··· The data ···

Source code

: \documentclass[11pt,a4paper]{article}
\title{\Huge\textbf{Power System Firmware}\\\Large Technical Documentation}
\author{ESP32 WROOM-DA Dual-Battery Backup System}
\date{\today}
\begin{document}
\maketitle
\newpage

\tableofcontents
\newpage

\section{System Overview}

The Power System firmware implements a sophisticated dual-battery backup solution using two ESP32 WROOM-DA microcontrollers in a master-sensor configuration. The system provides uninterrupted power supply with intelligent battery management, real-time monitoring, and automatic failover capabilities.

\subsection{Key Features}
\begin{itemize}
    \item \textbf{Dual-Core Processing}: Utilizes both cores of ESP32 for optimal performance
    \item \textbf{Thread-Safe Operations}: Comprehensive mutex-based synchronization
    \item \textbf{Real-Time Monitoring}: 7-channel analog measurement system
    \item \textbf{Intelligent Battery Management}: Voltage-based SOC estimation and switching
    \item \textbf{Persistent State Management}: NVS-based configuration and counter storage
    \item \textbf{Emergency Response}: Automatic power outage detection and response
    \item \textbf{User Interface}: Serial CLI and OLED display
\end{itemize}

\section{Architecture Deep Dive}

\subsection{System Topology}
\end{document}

···

Assigned task: Look through the entries above and report each line where the string "textbf" occurs.

Completed exercise:
\title{\Huge\textbf{Power System Firmware}\\\Large Technical Documentation}
    \item \textbf{Dual-Core Processing}: Utilizes both cores of ESP32 for optimal performance
    \item \textbf{Thread-Safe Operations}: Comprehensive mutex-based synchronization
    \item \textbf{Real-Time Monitoring}: 7-channel analog measurement system
    \item \textbf{Intelligent Battery Management}: Voltage-based SOC estimation and switching
    \item \textbf{Persistent State Management}: NVS-based configuration and counter storage
    \item \textbf{Emergency Response}: Automatic power outage detection and response
    \item \textbf{User Interface}: Serial CLI and OLED display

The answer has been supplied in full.